Supplementary oxygen efficacy for chronic pulmonary disorders and exertion desaturation

Affiliations

Supplementary oxygen efficacy for chronic pulmonary disorders and exertion desaturation

Paraschos Archontakis Barakakis et al. ERJ Open Res. .

Abstract

Introduction: Exertion-induced desaturation (EID) is a common complication of numerous pulmonary disorders and often treated with supplementary oxygen during exertion. We performed a systematic review and meta-analysis of randomised clinical trials (RCTs) to evaluate the efficacy of supplementary oxygen for EID in pulmonary disorders.

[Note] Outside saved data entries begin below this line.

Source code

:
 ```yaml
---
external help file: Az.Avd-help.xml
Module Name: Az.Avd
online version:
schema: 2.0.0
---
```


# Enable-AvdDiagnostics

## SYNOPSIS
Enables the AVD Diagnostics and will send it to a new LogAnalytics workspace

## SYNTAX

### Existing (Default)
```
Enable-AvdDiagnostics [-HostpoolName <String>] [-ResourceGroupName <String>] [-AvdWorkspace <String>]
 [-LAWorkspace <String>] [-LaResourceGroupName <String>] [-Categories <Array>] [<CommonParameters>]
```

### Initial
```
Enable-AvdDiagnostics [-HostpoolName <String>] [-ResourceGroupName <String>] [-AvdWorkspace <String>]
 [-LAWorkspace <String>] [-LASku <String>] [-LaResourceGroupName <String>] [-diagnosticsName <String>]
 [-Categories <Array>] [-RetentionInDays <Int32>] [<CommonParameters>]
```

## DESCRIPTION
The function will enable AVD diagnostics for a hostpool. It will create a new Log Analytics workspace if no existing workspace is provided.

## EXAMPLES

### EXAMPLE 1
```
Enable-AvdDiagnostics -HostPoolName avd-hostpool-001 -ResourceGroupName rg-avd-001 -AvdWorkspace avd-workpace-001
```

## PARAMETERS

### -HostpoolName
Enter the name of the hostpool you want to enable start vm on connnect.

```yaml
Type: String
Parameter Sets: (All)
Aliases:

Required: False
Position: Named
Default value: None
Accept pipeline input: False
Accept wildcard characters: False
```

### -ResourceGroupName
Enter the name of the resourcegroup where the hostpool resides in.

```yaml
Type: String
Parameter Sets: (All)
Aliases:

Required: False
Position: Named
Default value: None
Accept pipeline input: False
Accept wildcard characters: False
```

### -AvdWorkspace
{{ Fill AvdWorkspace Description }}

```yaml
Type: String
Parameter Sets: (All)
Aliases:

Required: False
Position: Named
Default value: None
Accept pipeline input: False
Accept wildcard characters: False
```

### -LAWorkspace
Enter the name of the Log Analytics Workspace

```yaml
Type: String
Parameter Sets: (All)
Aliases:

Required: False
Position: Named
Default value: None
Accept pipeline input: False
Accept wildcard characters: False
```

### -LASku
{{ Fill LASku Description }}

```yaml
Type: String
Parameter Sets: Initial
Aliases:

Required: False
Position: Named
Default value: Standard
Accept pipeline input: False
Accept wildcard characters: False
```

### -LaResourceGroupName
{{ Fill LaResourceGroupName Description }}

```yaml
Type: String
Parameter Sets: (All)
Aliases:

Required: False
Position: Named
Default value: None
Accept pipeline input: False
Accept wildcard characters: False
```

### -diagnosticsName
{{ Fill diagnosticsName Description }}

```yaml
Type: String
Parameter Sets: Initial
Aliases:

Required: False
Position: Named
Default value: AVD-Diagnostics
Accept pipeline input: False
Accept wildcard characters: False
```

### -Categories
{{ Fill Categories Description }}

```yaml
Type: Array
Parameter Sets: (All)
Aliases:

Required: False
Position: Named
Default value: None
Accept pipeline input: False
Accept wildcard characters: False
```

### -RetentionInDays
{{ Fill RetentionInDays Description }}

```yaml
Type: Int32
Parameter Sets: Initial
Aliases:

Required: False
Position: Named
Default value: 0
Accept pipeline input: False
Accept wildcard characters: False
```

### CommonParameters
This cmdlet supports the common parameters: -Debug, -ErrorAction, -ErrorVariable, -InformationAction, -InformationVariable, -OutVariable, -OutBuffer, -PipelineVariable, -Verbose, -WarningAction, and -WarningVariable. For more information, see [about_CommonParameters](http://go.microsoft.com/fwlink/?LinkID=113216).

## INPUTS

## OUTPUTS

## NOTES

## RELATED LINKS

Material and methods: Medline and Embase were systematically searched from July 2022 to June 2023 following PRISMA guidelines. RCTs that met predefined inclusion criteria were included. Means and standard deviations were extracted and standardised mean differences (SMDs), the difference in means between groups divided by the standard deviation, and 95% confidence intervals were calculated. Exercise capacity was the primary outcome; exercise dyspnoea, baseline dyspnoea and quality of life were secondary objectives. The immediate, post-rehabilitation, short-term and ambulatory effects of oxygen supplementation were evaluated.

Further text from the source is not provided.